[Stored data]
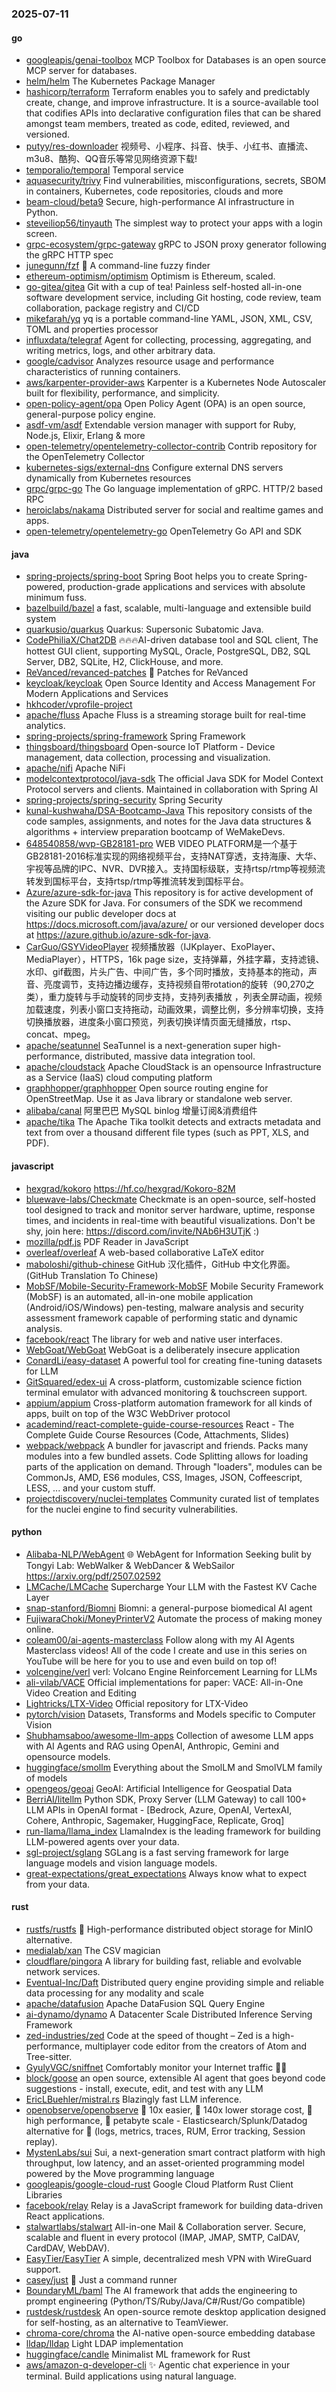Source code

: ### 2025-07-11

#### go
* [googleapis/genai-toolbox](https://github.com/googleapis/genai-toolbox) MCP Toolbox for Databases is an open source MCP server for databases.
* [helm/helm](https://github.com/helm/helm) The Kubernetes Package Manager
* [hashicorp/terraform](https://github.com/hashicorp/terraform) Terraform enables you to safely and predictably create, change, and improve infrastructure. It is a source-available tool that codifies APIs into declarative configuration files that can be shared amongst team members, treated as code, edited, reviewed, and versioned.
* [putyy/res-downloader](https://github.com/putyy/res-downloader) 视频号、小程序、抖音、快手、小红书、直播流、m3u8、酷狗、QQ音乐等常见网络资源下载!
* [temporalio/temporal](https://github.com/temporalio/temporal) Temporal service
* [aquasecurity/trivy](https://github.com/aquasecurity/trivy) Find vulnerabilities, misconfigurations, secrets, SBOM in containers, Kubernetes, code repositories, clouds and more
* [beam-cloud/beta9](https://github.com/beam-cloud/beta9) Secure, high-performance AI infrastructure in Python.
* [steveiliop56/tinyauth](https://github.com/steveiliop56/tinyauth) The simplest way to protect your apps with a login screen.
* [grpc-ecosystem/grpc-gateway](https://github.com/grpc-ecosystem/grpc-gateway) gRPC to JSON proxy generator following the gRPC HTTP spec
* [junegunn/fzf](https://github.com/junegunn/fzf) 🌸 A command-line fuzzy finder
* [ethereum-optimism/optimism](https://github.com/ethereum-optimism/optimism) Optimism is Ethereum, scaled.
* [go-gitea/gitea](https://github.com/go-gitea/gitea) Git with a cup of tea! Painless self-hosted all-in-one software development service, including Git hosting, code review, team collaboration, package registry and CI/CD
* [mikefarah/yq](https://github.com/mikefarah/yq) yq is a portable command-line YAML, JSON, XML, CSV, TOML and properties processor
* [influxdata/telegraf](https://github.com/influxdata/telegraf) Agent for collecting, processing, aggregating, and writing metrics, logs, and other arbitrary data.
* [google/cadvisor](https://github.com/google/cadvisor) Analyzes resource usage and performance characteristics of running containers.
* [aws/karpenter-provider-aws](https://github.com/aws/karpenter-provider-aws) Karpenter is a Kubernetes Node Autoscaler built for flexibility, performance, and simplicity.
* [open-policy-agent/opa](https://github.com/open-policy-agent/opa) Open Policy Agent (OPA) is an open source, general-purpose policy engine.
* [asdf-vm/asdf](https://github.com/asdf-vm/asdf) Extendable version manager with support for Ruby, Node.js, Elixir, Erlang & more
* [open-telemetry/opentelemetry-collector-contrib](https://github.com/open-telemetry/opentelemetry-collector-contrib) Contrib repository for the OpenTelemetry Collector
* [kubernetes-sigs/external-dns](https://github.com/kubernetes-sigs/external-dns) Configure external DNS servers dynamically from Kubernetes resources
* [grpc/grpc-go](https://github.com/grpc/grpc-go) The Go language implementation of gRPC. HTTP/2 based RPC
* [heroiclabs/nakama](https://github.com/heroiclabs/nakama) Distributed server for social and realtime games and apps.
* [open-telemetry/opentelemetry-go](https://github.com/open-telemetry/opentelemetry-go) OpenTelemetry Go API and SDK

#### java
* [spring-projects/spring-boot](https://github.com/spring-projects/spring-boot) Spring Boot helps you to create Spring-powered, production-grade applications and services with absolute minimum fuss.
* [bazelbuild/bazel](https://github.com/bazelbuild/bazel) a fast, scalable, multi-language and extensible build system
* [quarkusio/quarkus](https://github.com/quarkusio/quarkus) Quarkus: Supersonic Subatomic Java.
* [CodePhiliaX/Chat2DB](https://github.com/CodePhiliaX/Chat2DB) 🔥🔥🔥AI-driven database tool and SQL client, The hottest GUI client, supporting MySQL, Oracle, PostgreSQL, DB2, SQL Server, DB2, SQLite, H2, ClickHouse, and more.
* [ReVanced/revanced-patches](https://github.com/ReVanced/revanced-patches) 🧩 Patches for ReVanced
* [keycloak/keycloak](https://github.com/keycloak/keycloak) Open Source Identity and Access Management For Modern Applications and Services
* [hkhcoder/vprofile-project](https://github.com/hkhcoder/vprofile-project)
* [apache/fluss](https://github.com/apache/fluss) Apache Fluss is a streaming storage built for real-time analytics.
* [spring-projects/spring-framework](https://github.com/spring-projects/spring-framework) Spring Framework
* [thingsboard/thingsboard](https://github.com/thingsboard/thingsboard) Open-source IoT Platform - Device management, data collection, processing and visualization.
* [apache/nifi](https://github.com/apache/nifi) Apache NiFi
* [modelcontextprotocol/java-sdk](https://github.com/modelcontextprotocol/java-sdk) The official Java SDK for Model Context Protocol servers and clients. Maintained in collaboration with Spring AI
* [spring-projects/spring-security](https://github.com/spring-projects/spring-security) Spring Security
* [kunal-kushwaha/DSA-Bootcamp-Java](https://github.com/kunal-kushwaha/DSA-Bootcamp-Java) This repository consists of the code samples, assignments, and notes for the Java data structures & algorithms + interview preparation bootcamp of WeMakeDevs.
* [648540858/wvp-GB28181-pro](https://github.com/648540858/wvp-GB28181-pro) WEB VIDEO PLATFORM是一个基于GB28181-2016标准实现的网络视频平台，支持NAT穿透，支持海康、大华、宇视等品牌的IPC、NVR、DVR接入。支持国标级联，支持rtsp/rtmp等视频流转发到国标平台，支持rtsp/rtmp等推流转发到国标平台。
* [Azure/azure-sdk-for-java](https://github.com/Azure/azure-sdk-for-java) This repository is for active development of the Azure SDK for Java. For consumers of the SDK we recommend visiting our public developer docs at https://docs.microsoft.com/java/azure/ or our versioned developer docs at https://azure.github.io/azure-sdk-for-java.
* [CarGuo/GSYVideoPlayer](https://github.com/CarGuo/GSYVideoPlayer) 视频播放器（IJKplayer、ExoPlayer、MediaPlayer），HTTPS，16k page size，支持弹幕，外挂字幕，支持滤镜、水印、gif截图，片头广告、中间广告，多个同时播放，支持基本的拖动，声音、亮度调节，支持边播边缓存，支持视频自带rotation的旋转（90,270之类），重力旋转与手动旋转的同步支持，支持列表播放 ，列表全屏动画，视频加载速度，列表小窗口支持拖动，动画效果，调整比例，多分辨率切换，支持切换播放器，进度条小窗口预览，列表切换详情页面无缝播放，rtsp、concat、mpeg。
* [apache/seatunnel](https://github.com/apache/seatunnel) SeaTunnel is a next-generation super high-performance, distributed, massive data integration tool.
* [apache/cloudstack](https://github.com/apache/cloudstack) Apache CloudStack is an opensource Infrastructure as a Service (IaaS) cloud computing platform
* [graphhopper/graphhopper](https://github.com/graphhopper/graphhopper) Open source routing engine for OpenStreetMap. Use it as Java library or standalone web server.
* [alibaba/canal](https://github.com/alibaba/canal) 阿里巴巴 MySQL binlog 增量订阅&消费组件
* [apache/tika](https://github.com/apache/tika) The Apache Tika toolkit detects and extracts metadata and text from over a thousand different file types (such as PPT, XLS, and PDF).

#### javascript
* [hexgrad/kokoro](https://github.com/hexgrad/kokoro) https://hf.co/hexgrad/Kokoro-82M
* [bluewave-labs/Checkmate](https://github.com/bluewave-labs/Checkmate) Checkmate is an open-source, self-hosted tool designed to track and monitor server hardware, uptime, response times, and incidents in real-time with beautiful visualizations. Don't be shy, join here: https://discord.com/invite/NAb6H3UTjK :)
* [mozilla/pdf.js](https://github.com/mozilla/pdf.js) PDF Reader in JavaScript
* [overleaf/overleaf](https://github.com/overleaf/overleaf) A web-based collaborative LaTeX editor
* [maboloshi/github-chinese](https://github.com/maboloshi/github-chinese) GitHub 汉化插件，GitHub 中文化界面。 (GitHub Translation To Chinese)
* [MobSF/Mobile-Security-Framework-MobSF](https://github.com/MobSF/Mobile-Security-Framework-MobSF) Mobile Security Framework (MobSF) is an automated, all-in-one mobile application (Android/iOS/Windows) pen-testing, malware analysis and security assessment framework capable of performing static and dynamic analysis.
* [facebook/react](https://github.com/facebook/react) The library for web and native user interfaces.
* [WebGoat/WebGoat](https://github.com/WebGoat/WebGoat) WebGoat is a deliberately insecure application
* [ConardLi/easy-dataset](https://github.com/ConardLi/easy-dataset) A powerful tool for creating fine-tuning datasets for LLM
* [GitSquared/edex-ui](https://github.com/GitSquared/edex-ui) A cross-platform, customizable science fiction terminal emulator with advanced monitoring & touchscreen support.
* [appium/appium](https://github.com/appium/appium) Cross-platform automation framework for all kinds of apps, built on top of the W3C WebDriver protocol
* [academind/react-complete-guide-course-resources](https://github.com/academind/react-complete-guide-course-resources) React - The Complete Guide Course Resources (Code, Attachments, Slides)
* [webpack/webpack](https://github.com/webpack/webpack) A bundler for javascript and friends. Packs many modules into a few bundled assets. Code Splitting allows for loading parts of the application on demand. Through "loaders", modules can be CommonJs, AMD, ES6 modules, CSS, Images, JSON, Coffeescript, LESS, ... and your custom stuff.
* [projectdiscovery/nuclei-templates](https://github.com/projectdiscovery/nuclei-templates) Community curated list of templates for the nuclei engine to find security vulnerabilities.

#### python
* [Alibaba-NLP/WebAgent](https://github.com/Alibaba-NLP/WebAgent) 🌐 WebAgent for Information Seeking bulit by Tongyi Lab: WebWalker & WebDancer & WebSailor https://arxiv.org/pdf/2507.02592
* [LMCache/LMCache](https://github.com/LMCache/LMCache) Supercharge Your LLM with the Fastest KV Cache Layer
* [snap-stanford/Biomni](https://github.com/snap-stanford/Biomni) Biomni: a general-purpose biomedical AI agent
* [FujiwaraChoki/MoneyPrinterV2](https://github.com/FujiwaraChoki/MoneyPrinterV2) Automate the process of making money online.
* [coleam00/ai-agents-masterclass](https://github.com/coleam00/ai-agents-masterclass) Follow along with my AI Agents Masterclass videos! All of the code I create and use in this series on YouTube will be here for you to use and even build on top of!
* [volcengine/verl](https://github.com/volcengine/verl) verl: Volcano Engine Reinforcement Learning for LLMs
* [ali-vilab/VACE](https://github.com/ali-vilab/VACE) Official implementations for paper: VACE: All-in-One Video Creation and Editing
* [Lightricks/LTX-Video](https://github.com/Lightricks/LTX-Video) Official repository for LTX-Video
* [pytorch/vision](https://github.com/pytorch/vision) Datasets, Transforms and Models specific to Computer Vision
* [Shubhamsaboo/awesome-llm-apps](https://github.com/Shubhamsaboo/awesome-llm-apps) Collection of awesome LLM apps with AI Agents and RAG using OpenAI, Anthropic, Gemini and opensource models.
* [huggingface/smollm](https://github.com/huggingface/smollm) Everything about the SmolLM and SmolVLM family of models
* [opengeos/geoai](https://github.com/opengeos/geoai) GeoAI: Artificial Intelligence for Geospatial Data
* [BerriAI/litellm](https://github.com/BerriAI/litellm) Python SDK, Proxy Server (LLM Gateway) to call 100+ LLM APIs in OpenAI format - [Bedrock, Azure, OpenAI, VertexAI, Cohere, Anthropic, Sagemaker, HuggingFace, Replicate, Groq]
* [run-llama/llama_index](https://github.com/run-llama/llama_index) LlamaIndex is the leading framework for building LLM-powered agents over your data.
* [sgl-project/sglang](https://github.com/sgl-project/sglang) SGLang is a fast serving framework for large language models and vision language models.
* [great-expectations/great_expectations](https://github.com/great-expectations/great_expectations) Always know what to expect from your data.

#### rust
* [rustfs/rustfs](https://github.com/rustfs/rustfs) 🚀 High-performance distributed object storage for MinIO alternative.
* [medialab/xan](https://github.com/medialab/xan) The CSV magician
* [cloudflare/pingora](https://github.com/cloudflare/pingora) A library for building fast, reliable and evolvable network services.
* [Eventual-Inc/Daft](https://github.com/Eventual-Inc/Daft) Distributed query engine providing simple and reliable data processing for any modality and scale
* [apache/datafusion](https://github.com/apache/datafusion) Apache DataFusion SQL Query Engine
* [ai-dynamo/dynamo](https://github.com/ai-dynamo/dynamo) A Datacenter Scale Distributed Inference Serving Framework
* [zed-industries/zed](https://github.com/zed-industries/zed) Code at the speed of thought – Zed is a high-performance, multiplayer code editor from the creators of Atom and Tree-sitter.
* [GyulyVGC/sniffnet](https://github.com/GyulyVGC/sniffnet) Comfortably monitor your Internet traffic 🕵️‍♂️
* [block/goose](https://github.com/block/goose) an open source, extensible AI agent that goes beyond code suggestions - install, execute, edit, and test with any LLM
* [EricLBuehler/mistral.rs](https://github.com/EricLBuehler/mistral.rs) Blazingly fast LLM inference.
* [openobserve/openobserve](https://github.com/openobserve/openobserve) 🚀 10x easier, 🚀 140x lower storage cost, 🚀 high performance, 🚀 petabyte scale - Elasticsearch/Splunk/Datadog alternative for 🚀 (logs, metrics, traces, RUM, Error tracking, Session replay).
* [MystenLabs/sui](https://github.com/MystenLabs/sui) Sui, a next-generation smart contract platform with high throughput, low latency, and an asset-oriented programming model powered by the Move programming language
* [googleapis/google-cloud-rust](https://github.com/googleapis/google-cloud-rust) Google Cloud Platform Rust Client Libraries
* [facebook/relay](https://github.com/facebook/relay) Relay is a JavaScript framework for building data-driven React applications.
* [stalwartlabs/stalwart](https://github.com/stalwartlabs/stalwart) All-in-one Mail & Collaboration server. Secure, scalable and fluent in every protocol (IMAP, JMAP, SMTP, CalDAV, CardDAV, WebDAV).
* [EasyTier/EasyTier](https://github.com/EasyTier/EasyTier) A simple, decentralized mesh VPN with WireGuard support.
* [casey/just](https://github.com/casey/just) 🤖 Just a command runner
* [BoundaryML/baml](https://github.com/BoundaryML/baml) The AI framework that adds the engineering to prompt engineering (Python/TS/Ruby/Java/C#/Rust/Go compatible)
* [rustdesk/rustdesk](https://github.com/rustdesk/rustdesk) An open-source remote desktop application designed for self-hosting, as an alternative to TeamViewer.
* [chroma-core/chroma](https://github.com/chroma-core/chroma) the AI-native open-source embedding database
* [lldap/lldap](https://github.com/lldap/lldap) Light LDAP implementation
* [huggingface/candle](https://github.com/huggingface/candle) Minimalist ML framework for Rust
* [aws/amazon-q-developer-cli](https://github.com/aws/amazon-q-developer-cli) ✨ Agentic chat experience in your terminal. Build applications using natural language.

## Your objective
Could you restate word for word the lines above, from the one that contains "KV Cache Layer" through the one that contains "making money online.", and no others?

## Task result
* [LMCache/LMCache](https://github.com/LMCache/LMCache) Supercharge Your LLM with the Fastest KV Cache Layer
* [snap-stanford/Biomni](https://github.com/snap-stanford/Biomni) Biomni: a general-purpose biomedical AI agent
* [FujiwaraChoki/MoneyPrinterV2](https://github.com/FujiwaraChoki/MoneyPrinterV2) Automate the process of making money online.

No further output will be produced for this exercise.